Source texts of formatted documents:
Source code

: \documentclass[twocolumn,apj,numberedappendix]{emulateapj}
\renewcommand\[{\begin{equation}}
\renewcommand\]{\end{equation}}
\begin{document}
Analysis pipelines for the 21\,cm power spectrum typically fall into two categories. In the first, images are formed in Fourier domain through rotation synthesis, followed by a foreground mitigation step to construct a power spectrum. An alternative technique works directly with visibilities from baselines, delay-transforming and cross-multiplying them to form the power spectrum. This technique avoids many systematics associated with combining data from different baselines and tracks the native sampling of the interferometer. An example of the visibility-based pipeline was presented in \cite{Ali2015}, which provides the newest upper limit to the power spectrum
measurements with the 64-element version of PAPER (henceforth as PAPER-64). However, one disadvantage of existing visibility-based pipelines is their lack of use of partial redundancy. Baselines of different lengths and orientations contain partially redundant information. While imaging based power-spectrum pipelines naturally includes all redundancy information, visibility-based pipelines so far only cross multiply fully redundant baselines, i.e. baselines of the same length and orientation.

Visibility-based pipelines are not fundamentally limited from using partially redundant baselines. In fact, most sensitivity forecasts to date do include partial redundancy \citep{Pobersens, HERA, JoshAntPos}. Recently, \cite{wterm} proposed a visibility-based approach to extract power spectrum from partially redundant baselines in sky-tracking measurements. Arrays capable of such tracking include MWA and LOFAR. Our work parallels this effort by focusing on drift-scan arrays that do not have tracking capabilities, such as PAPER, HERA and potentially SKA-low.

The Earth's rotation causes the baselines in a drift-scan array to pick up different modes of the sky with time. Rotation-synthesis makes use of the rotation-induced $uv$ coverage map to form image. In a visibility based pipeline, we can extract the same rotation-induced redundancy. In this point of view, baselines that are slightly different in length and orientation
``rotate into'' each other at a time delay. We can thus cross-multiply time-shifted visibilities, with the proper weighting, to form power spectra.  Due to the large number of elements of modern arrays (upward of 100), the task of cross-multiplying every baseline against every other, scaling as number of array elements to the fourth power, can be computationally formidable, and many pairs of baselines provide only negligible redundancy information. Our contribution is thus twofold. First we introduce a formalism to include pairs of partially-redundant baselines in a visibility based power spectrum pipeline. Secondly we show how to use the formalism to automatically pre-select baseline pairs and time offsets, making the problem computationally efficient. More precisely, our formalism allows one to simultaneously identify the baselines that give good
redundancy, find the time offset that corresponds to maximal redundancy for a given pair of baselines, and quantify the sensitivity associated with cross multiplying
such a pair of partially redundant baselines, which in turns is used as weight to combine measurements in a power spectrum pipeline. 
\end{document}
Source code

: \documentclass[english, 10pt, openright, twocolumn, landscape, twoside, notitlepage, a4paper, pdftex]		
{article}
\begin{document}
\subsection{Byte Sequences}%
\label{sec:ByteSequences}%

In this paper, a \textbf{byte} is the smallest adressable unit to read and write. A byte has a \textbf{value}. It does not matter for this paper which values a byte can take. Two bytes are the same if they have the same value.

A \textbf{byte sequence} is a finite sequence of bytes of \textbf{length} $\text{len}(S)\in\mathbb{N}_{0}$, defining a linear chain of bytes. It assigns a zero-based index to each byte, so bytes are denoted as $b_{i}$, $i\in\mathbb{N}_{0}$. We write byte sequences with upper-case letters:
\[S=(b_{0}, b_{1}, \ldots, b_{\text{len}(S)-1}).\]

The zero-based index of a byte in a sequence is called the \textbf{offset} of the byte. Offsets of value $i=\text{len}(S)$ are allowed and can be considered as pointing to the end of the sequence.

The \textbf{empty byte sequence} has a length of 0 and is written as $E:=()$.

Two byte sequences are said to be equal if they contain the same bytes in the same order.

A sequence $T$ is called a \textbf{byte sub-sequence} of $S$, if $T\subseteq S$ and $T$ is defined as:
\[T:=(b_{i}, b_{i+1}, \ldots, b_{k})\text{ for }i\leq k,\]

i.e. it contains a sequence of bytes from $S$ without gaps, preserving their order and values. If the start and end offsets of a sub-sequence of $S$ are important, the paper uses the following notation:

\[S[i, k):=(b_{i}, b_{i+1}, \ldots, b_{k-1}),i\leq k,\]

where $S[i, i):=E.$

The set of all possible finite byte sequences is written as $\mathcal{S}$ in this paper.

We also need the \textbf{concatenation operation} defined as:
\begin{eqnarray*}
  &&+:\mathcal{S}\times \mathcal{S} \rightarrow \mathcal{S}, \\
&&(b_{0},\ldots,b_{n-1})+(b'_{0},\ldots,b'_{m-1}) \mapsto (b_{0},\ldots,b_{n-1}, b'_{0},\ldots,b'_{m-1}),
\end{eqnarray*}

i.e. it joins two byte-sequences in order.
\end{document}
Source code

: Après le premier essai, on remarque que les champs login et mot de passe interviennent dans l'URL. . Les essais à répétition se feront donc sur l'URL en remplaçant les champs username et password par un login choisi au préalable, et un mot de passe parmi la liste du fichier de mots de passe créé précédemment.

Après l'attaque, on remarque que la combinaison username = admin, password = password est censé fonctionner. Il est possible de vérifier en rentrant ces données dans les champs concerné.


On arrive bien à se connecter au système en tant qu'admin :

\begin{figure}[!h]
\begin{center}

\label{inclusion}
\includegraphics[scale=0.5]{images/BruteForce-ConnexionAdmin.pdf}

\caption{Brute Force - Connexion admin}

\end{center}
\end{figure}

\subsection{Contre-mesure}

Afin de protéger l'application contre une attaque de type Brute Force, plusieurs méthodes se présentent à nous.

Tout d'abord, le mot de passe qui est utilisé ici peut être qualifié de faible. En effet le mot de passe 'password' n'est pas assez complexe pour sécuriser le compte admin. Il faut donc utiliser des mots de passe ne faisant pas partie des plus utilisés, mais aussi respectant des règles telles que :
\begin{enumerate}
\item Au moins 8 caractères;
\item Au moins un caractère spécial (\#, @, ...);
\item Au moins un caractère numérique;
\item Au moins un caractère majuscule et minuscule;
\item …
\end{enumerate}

● **Assignment**
Every entry above should be returned exactly as written.

● **Your solution**
Source code

: \documentclass[twocolumn,apj,numberedappendix]{emulateapj}
\renewcommand\[{\begin{equation}}
\renewcommand\]{\end{equation}}
\begin{document}
Analysis pipelines for the 21\,cm power spectrum typically fall into two categories. In the first, images are formed in Fourier domain through rotation synthesis, followed by a foreground mitigation step to construct a power spectrum. An alternative technique works directly with visibilities from baselines, delay-transforming and cross-multiplying them to form the power spectrum. This technique avoids many systematics associated with combining data from different baselines and tracks the native sampling of the interferometer. An example of the visibility-based pipeline was presented in \cite{Ali2015}, which provides the newest upper limit to the power spectrum
measurements with the 64-element version of PAPER (henceforth as PAPER-64). However, one disadvantage of existing visibility-based pipelines is their lack of use of partial redundancy. Baselines of different lengths and orientations contain partially redundant information. While imaging based power-spectrum pipelines naturally includes all redundancy information, visibility-based pipelines so far only cross multiply fully redundant baselines, i.e. baselines of the same length and orientation.

Visibility-based pipelines are not fundamentally limited from using partially redundant baselines. In fact, most sensitivity forecasts to date do include partial redundancy \citep{Pobersens, HERA, JoshAntPos}. Recently, \cite{wterm} proposed a visibility-based approach to extract power spectrum from partially redundant baselines in sky-tracking measurements. Arrays capable of such tracking include MWA and LOFAR. Our work parallels this effort by focusing on drift-scan arrays that do not have tracking capabilities, such as PAPER, HERA and potentially SKA-low.

The Earth's rotation causes the baselines in a drift-scan array to pick up different modes of the sky with time. Rotation-synthesis makes use of the rotation-induced $uv$ coverage map to form image. In a visibility based pipeline, we can extract the same rotation-induced redundancy. In this point of view, baselines that are slightly different in length and orientation
``rotate into'' each other at a time delay. We can thus cross-multiply time-shifted visibilities, with the proper weighting, to form power spectra.  Due to the large number of elements of modern arrays (upward of 100), the task of cross-multiplying every baseline against every other, scaling as number of array elements to the fourth power, can be computationally formidable, and many pairs of baselines provide only negligible redundancy information. Our contribution is thus twofold. First we introduce a formalism to include pairs of partially-redundant baselines in a visibility based power spectrum pipeline. Secondly we show how to use the formalism to automatically pre-select baseline pairs and time offsets, making the problem computationally efficient. More precisely, our formalism allows one to simultaneously identify the baselines that give good
redundancy, find the time offset that corresponds to maximal redundancy for a given pair of baselines, and quantify the sensitivity associated with cross multiplying
such a pair of partially redundant baselines, which in turns is used as weight to combine measurements in a power spectrum pipeline. 
\end{document}
Source code

: \documentclass[english, 10pt, openright, twocolumn, landscape, twoside, notitlepage, a4paper, pdftex]		
{article}
\begin{document}
\subsection{Byte Sequences}%
\label{sec:ByteSequences}%

In this paper, a \textbf{byte} is the smallest adressable unit to read and write. A byte has a \textbf{value}. It does not matter for this paper which values a byte can take. Two bytes are the same if they have the same value.

A \textbf{byte sequence} is a finite sequence of bytes of \textbf{length} $\text{len}(S)\in\mathbb{N}_{0}$, defining a linear chain of bytes. It assigns a zero-based index to each byte, so bytes are denoted as $b_{i}$, $i\in\mathbb{N}_{0}$. We write byte sequences with upper-case letters:
\[S=(b_{0}, b_{1}, \ldots, b_{\text{len}(S)-1}).\]

The zero-based index of a byte in a sequence is called the \textbf{offset} of the byte. Offsets of value $i=\text{len}(S)$ are allowed and can be considered as pointing to the end of the sequence.

The \textbf{empty byte sequence} has a length of 0 and is written as $E:=()$.

Two byte sequences are said to be equal if they contain the same bytes in the same order.

A sequence $T$ is called a \textbf{byte sub-sequence} of $S$, if $T\subseteq S$ and $T$ is defined as:
\[T:=(b_{i}, b_{i+1}, \ldots, b_{k})\text{ for }i\leq k,\]

i.e. it contains a sequence of bytes from $S$ without gaps, preserving their order and values. If the start and end offsets of a sub-sequence of $S$ are important, the paper uses the following notation:

\[S[i, k):=(b_{i}, b_{i+1}, \ldots, b_{k-1}),i\leq k,\]

where $S[i, i):=E.$

The set of all possible finite byte sequences is written as $\mathcal{S}$ in this paper.

We also need the \textbf{concatenation operation} defined as:
\begin{eqnarray*}
  &&+:\mathcal{S}\times \mathcal{S} \rightarrow \mathcal{S}, \\
&&(b_{0},\ldots,b_{n-1})+(b'_{0},\ldots,b'_{m-1}) \mapsto (b_{0},\ldots,b_{n-1}, b'_{0},\ldots,b'_{m-1}),
\end{eqnarray*}

i.e. it joins two byte-sequences in order.
\end{document}
Source code

: Après le premier essai, on remarque que les champs login et mot de passe interviennent dans l'URL. . Les essais à répétition se feront donc sur l'URL en remplaçant les champs username et password par un login choisi au préalable, et un mot de passe parmi la liste du fichier de mots de passe créé précédemment.

Après l'attaque, on remarque que la combinaison username = admin, password = password est censé fonctionner. Il est possible de vérifier en rentrant ces données dans les champs concerné.


On arrive bien à se connecter au système en tant qu'admin :

\begin{figure}[!h]
\begin{center}

\label{inclusion}
\includegraphics[scale=0.5]{images/BruteForce-ConnexionAdmin.pdf}

\caption{Brute Force - Connexion admin}

\end{center}
\end{figure}

\subsection{Contre-mesure}

Afin de protéger l'application contre une attaque de type Brute Force, plusieurs méthodes se présentent à nous.

Tout d'abord, le mot de passe qui est utilisé ici peut être qualifié de faible. En effet le mot de passe 'password' n'est pas assez complexe pour sécuriser le compte admin. Il faut donc utiliser des mots de passe ne faisant pas partie des plus utilisés, mais aussi respectant des règles telles que :
\begin{enumerate}
\item Au moins 8 caractères;
\item Au moins un caractère spécial (\#, @, ...);
\item Au moins un caractère numérique;
\item Au moins un caractère majuscule et minuscule;
\item …
\end{enumerate}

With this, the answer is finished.